**What the exercise asks**
Start to finish, repeat the records exactly.

(Source information Opens)

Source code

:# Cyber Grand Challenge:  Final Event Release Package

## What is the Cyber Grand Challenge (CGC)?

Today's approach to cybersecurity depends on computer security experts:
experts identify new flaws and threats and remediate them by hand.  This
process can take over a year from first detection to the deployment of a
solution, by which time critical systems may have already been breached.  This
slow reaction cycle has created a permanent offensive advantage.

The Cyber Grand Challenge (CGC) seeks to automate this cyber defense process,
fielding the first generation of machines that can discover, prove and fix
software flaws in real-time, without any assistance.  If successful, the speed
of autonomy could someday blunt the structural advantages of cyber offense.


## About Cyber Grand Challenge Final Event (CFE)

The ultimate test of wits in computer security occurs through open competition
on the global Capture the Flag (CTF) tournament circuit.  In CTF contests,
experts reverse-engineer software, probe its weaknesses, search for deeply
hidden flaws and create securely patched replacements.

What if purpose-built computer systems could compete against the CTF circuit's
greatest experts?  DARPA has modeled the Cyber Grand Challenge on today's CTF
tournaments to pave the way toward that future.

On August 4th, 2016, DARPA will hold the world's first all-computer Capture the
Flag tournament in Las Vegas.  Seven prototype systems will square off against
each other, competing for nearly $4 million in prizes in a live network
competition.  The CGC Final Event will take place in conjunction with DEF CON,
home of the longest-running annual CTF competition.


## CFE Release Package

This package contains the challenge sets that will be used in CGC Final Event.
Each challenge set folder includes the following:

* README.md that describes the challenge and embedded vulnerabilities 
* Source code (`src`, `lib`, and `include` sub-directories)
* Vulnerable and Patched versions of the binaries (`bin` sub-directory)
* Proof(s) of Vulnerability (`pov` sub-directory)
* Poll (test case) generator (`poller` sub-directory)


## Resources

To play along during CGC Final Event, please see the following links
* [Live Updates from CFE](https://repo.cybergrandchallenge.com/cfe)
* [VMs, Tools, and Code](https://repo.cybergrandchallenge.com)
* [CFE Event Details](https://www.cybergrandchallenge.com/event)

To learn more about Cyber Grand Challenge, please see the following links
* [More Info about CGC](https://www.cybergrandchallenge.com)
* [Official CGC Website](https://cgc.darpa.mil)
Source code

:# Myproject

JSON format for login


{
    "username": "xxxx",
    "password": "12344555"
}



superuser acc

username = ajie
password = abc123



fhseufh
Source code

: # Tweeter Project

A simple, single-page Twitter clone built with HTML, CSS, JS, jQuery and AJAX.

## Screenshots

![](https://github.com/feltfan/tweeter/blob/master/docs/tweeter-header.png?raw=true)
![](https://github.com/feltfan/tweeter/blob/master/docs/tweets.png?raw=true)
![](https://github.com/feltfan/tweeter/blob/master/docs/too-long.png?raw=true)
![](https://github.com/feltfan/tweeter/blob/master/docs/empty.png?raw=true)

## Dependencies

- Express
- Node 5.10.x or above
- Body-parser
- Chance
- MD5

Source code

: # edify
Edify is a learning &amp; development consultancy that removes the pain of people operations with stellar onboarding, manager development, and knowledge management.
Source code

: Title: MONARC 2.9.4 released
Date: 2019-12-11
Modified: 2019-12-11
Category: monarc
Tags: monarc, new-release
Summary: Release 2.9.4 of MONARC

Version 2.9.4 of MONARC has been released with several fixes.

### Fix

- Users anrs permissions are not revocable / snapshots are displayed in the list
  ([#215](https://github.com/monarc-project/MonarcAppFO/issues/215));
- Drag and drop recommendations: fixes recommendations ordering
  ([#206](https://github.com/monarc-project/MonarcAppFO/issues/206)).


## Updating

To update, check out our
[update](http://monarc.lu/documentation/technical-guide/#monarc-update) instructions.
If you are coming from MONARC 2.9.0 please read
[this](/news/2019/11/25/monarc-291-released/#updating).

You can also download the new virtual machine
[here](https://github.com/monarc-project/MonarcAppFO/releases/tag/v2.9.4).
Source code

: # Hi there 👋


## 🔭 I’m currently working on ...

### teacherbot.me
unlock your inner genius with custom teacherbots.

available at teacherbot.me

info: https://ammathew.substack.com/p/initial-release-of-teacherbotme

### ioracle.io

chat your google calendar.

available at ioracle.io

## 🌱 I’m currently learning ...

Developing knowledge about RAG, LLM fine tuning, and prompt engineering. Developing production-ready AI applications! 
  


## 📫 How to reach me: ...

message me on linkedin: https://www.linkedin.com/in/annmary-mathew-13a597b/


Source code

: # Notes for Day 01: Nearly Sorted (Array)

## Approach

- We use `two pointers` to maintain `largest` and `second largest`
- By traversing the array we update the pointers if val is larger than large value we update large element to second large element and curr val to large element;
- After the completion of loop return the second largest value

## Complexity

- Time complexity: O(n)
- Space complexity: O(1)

(Source information Closes)

**Exercise result**
Source code

:# Cyber Grand Challenge:  Final Event Release Package

## What is the Cyber Grand Challenge (CGC)?

Today's approach to cybersecurity depends on computer security experts:
experts identify new flaws and threats and remediate them by hand.  This
process can take over a year from first detection to the deployment of a
solution, by which time critical systems may have already been breached.  This
slow reaction cycle has created a permanent offensive advantage.

The Cyber Grand Challenge (CGC) seeks to automate this cyber defense process,
fielding the first generation of machines that can discover, prove and fix
software flaws in real-time, without any assistance.  If successful, the speed
of autonomy could someday blunt the structural advantages of cyber offense.


## About Cyber Grand Challenge Final Event (CFE)

The ultimate test of wits in computer security occurs through open competition
on the global Capture the Flag (CTF) tournament circuit.  In CTF contests,
experts reverse-engineer software, probe its weaknesses, search for deeply
hidden flaws and create securely patched replacements.

What if purpose-built computer systems could compete against the CTF circuit's
greatest experts?  DARPA has modeled the Cyber Grand Challenge on today's CTF
tournaments to pave the way toward that future.

On August 4th, 2016, DARPA will hold the world's first all-computer Capture the
Flag tournament in Las Vegas.  Seven prototype systems will square off against
each other, competing for nearly $4 million in prizes in a live network
competition.  The CGC Final Event will take place in conjunction with DEF CON,
home of the longest-running annual CTF competition.


## CFE Release Package

This package contains the challenge sets that will be used in CGC Final Event.
Each challenge set folder includes the following:

* README.md that describes the challenge and embedded vulnerabilities 
* Source code (`src`, `lib`, and `include` sub-directories)
* Vulnerable and Patched versions of the binaries (`bin` sub-directory)
* Proof(s) of Vulnerability (`pov` sub-directory)
* Poll (test case) generator (`poller` sub-directory)


## Resources

To play along during CGC Final Event, please see the following links
* [Live Updates from CFE](https://repo.cybergrandchallenge.com/cfe)
* [VMs, Tools, and Code](https://repo.cybergrandchallenge.com)
* [CFE Event Details](https://www.cybergrandchallenge.com/event)

To learn more about Cyber Grand Challenge, please see the following links
* [More Info about CGC](https://www.cybergrandchallenge.com)
* [Official CGC Website](https://cgc.darpa.mil)
Source code

:# Myproject

JSON format for login


{
    "username": "xxxx",
    "password": "12344555"
}



superuser acc

username = ajie
password = abc123



fhseufh
Source code

: # Tweeter Project

A simple, single-page Twitter clone built with HTML, CSS, JS, jQuery and AJAX.

## Screenshots

![](https://github.com/feltfan/tweeter/blob/master/docs/tweeter-header.png?raw=true)
![](https://github.com/feltfan/tweeter/blob/master/docs/tweets.png?raw=true)
![](https://github.com/feltfan/tweeter/blob/master/docs/too-long.png?raw=true)
![](https://github.com/feltfan/tweeter/blob/master/docs/empty.png?raw=true)

## Dependencies

- Express
- Node 5.10.x or above
- Body-parser
- Chance
- MD5

Source code

: # edify
Edify is a learning &amp; development consultancy that removes the pain of people operations with stellar onboarding, manager development, and knowledge management.
Source code

: Title: MONARC 2.9.4 released
Date: 2019-12-11
Modified: 2019-12-11
Category: monarc
Tags: monarc, new-release
Summary: Release 2.9.4 of MONARC

Version 2.9.4 of MONARC has been released with several fixes.

### Fix

- Users anrs permissions are not revocable / snapshots are displayed in the list
  ([#215](https://github.com/monarc-project/MonarcAppFO/issues/215));
- Drag and drop recommendations: fixes recommendations ordering
  ([#206](https://github.com/monarc-project/MonarcAppFO/issues/206)).


## Updating

To update, check out our
[update](http://monarc.lu/documentation/technical-guide/#monarc-update) instructions.
If you are coming from MONARC 2.9.0 please read
[this](/news/2019/11/25/monarc-291-released/#updating).

You can also download the new virtual machine
[here](https://github.com/monarc-project/MonarcAppFO/releases/tag/v2.9.4).
Source code

: # Hi there 👋


## 🔭 I’m currently working on ...

### teacherbot.me
unlock your inner genius with custom teacherbots.

available at teacherbot.me

info: https://ammathew.substack.com/p/initial-release-of-teacherbotme

### ioracle.io

chat your google calendar.

available at ioracle.io

## 🌱 I’m currently learning ...

Developing knowledge about RAG, LLM fine tuning, and prompt engineering. Developing production-ready AI applications! 
  


## 📫 How to reach me: ...

message me on linkedin: https://www.linkedin.com/in/annmary-mathew-13a597b/


Source code

: # Notes for Day 01: Nearly Sorted (Array)

## Approach

- We use `two pointers` to maintain `largest` and `second largest`
- By traversing the array we update the pointers if val is larger than large value we update large element to second large element and curr val to large element;
- After the completion of loop return the second largest value

## Complexity

- Time complexity: O(n)
- Space complexity: O(1)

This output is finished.